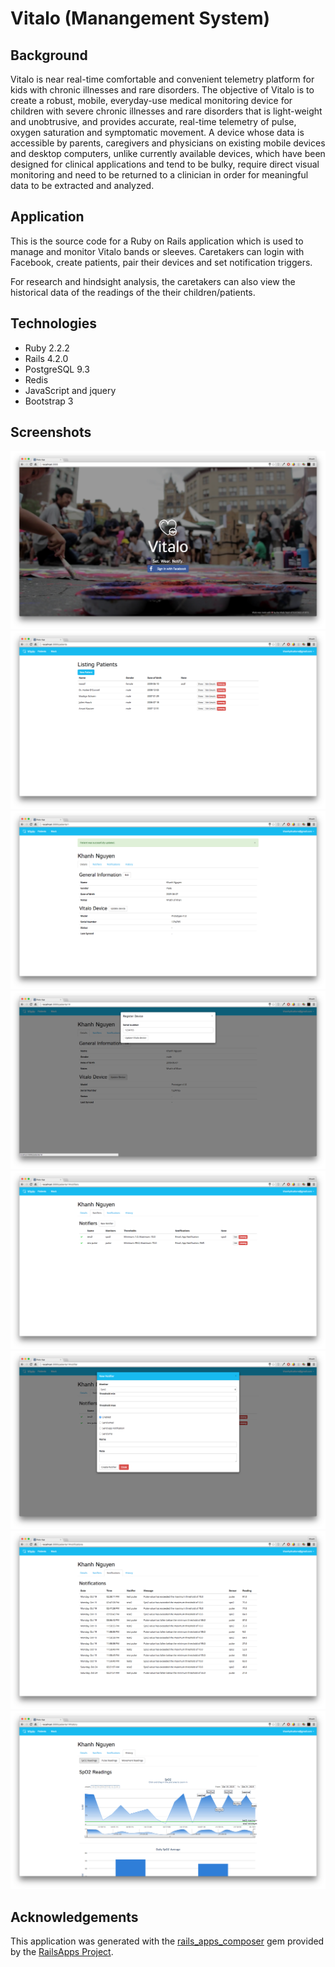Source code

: Vitalo (Manangement System)
================

## Background
Vitalo is near real-time comfortable and convenient telemetry platform for kids with chronic illnesses and rare disorders. The objective of Vitalo is to create a robust, mobile, everyday-use medical monitoring device for children with severe chronic illnesses and rare disorders that is light-weight and unobtrusive, and provides accurate, real-time telemetry of pulse, oxygen saturation and symptomatic movement. A device whose data is accessible by parents, caregivers and physicians on existing mobile devices and desktop computers, unlike currently available devices, which have been designed for clinical applications and tend to be bulky, require direct visual monitoring and need to be returned to a clinician in order for meaningful data to be extracted and analyzed.

## Application
This is the source code for a Ruby on Rails application which is used to
manage and monitor Vitalo bands or sleeves. Caretakers can login with Facebook, create
patients, pair their devices and set notification triggers.

For research and hindsight analysis, the caretakers can also view the historical data of the readings of the their children/patients.

## Technologies
- Ruby 2.2.2
- Rails 4.2.0
- PostgreSQL 9.3
- Redis
- JavaScript and jquery
- Bootstrap 3

## Screenshots
![alt tag](screenshots/1.png)
![alt tag](screenshots/2.png)
![alt tag](screenshots/3.png)
![alt tag](screenshots/4.png)
![alt tag](screenshots/5.png)
![alt tag](screenshots/6.png)
![alt tag](screenshots/7.png)
![alt tag](screenshots/8.png)

Acknowledgements
-----------
This application was generated with the [rails_apps_composer](https://github.com/RailsApps/rails_apps_composer) gem
provided by the [RailsApps Project](http://railsapps.github.io/).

#### Required work
Repeat each entry exactly as it appears; skip any picture.

#### Written reply
Source code

: Vitalo (Manangement System)
================

## Background
Vitalo is near real-time comfortable and convenient telemetry platform for kids with chronic illnesses and rare disorders. The objective of Vitalo is to create a robust, mobile, everyday-use medical monitoring device for children with severe chronic illnesses and rare disorders that is light-weight and unobtrusive, and provides accurate, real-time telemetry of pulse, oxygen saturation and symptomatic movement. A device whose data is accessible by parents, caregivers and physicians on existing mobile devices and desktop computers, unlike currently available devices, which have been designed for clinical applications and tend to be bulky, require direct visual monitoring and need to be returned to a clinician in order for meaningful data to be extracted and analyzed.

## Application
This is the source code for a Ruby on Rails application which is used to
manage and monitor Vitalo bands or sleeves. Caretakers can login with Facebook, create
patients, pair their devices and set notification triggers.

For research and hindsight analysis, the caretakers can also view the historical data of the readings of the their children/patients.

## Technologies
- Ruby 2.2.2
- Rails 4.2.0
- PostgreSQL 9.3
- Redis
- JavaScript and jquery
- Bootstrap 3

## Screenshots
![alt tag](screenshots/1.png)
![alt tag](screenshots/2.png)
![alt tag](screenshots/3.png)
![alt tag](screenshots/4.png)
![alt tag](screenshots/5.png)
![alt tag](screenshots/6.png)
![alt tag](screenshots/7.png)
![alt tag](screenshots/8.png)

Acknowledgements
-----------
This application was generated with the [rails_apps_composer](https://github.com/RailsApps/rails_apps_composer) gem
provided by the [RailsApps Project](http://railsapps.github.io/).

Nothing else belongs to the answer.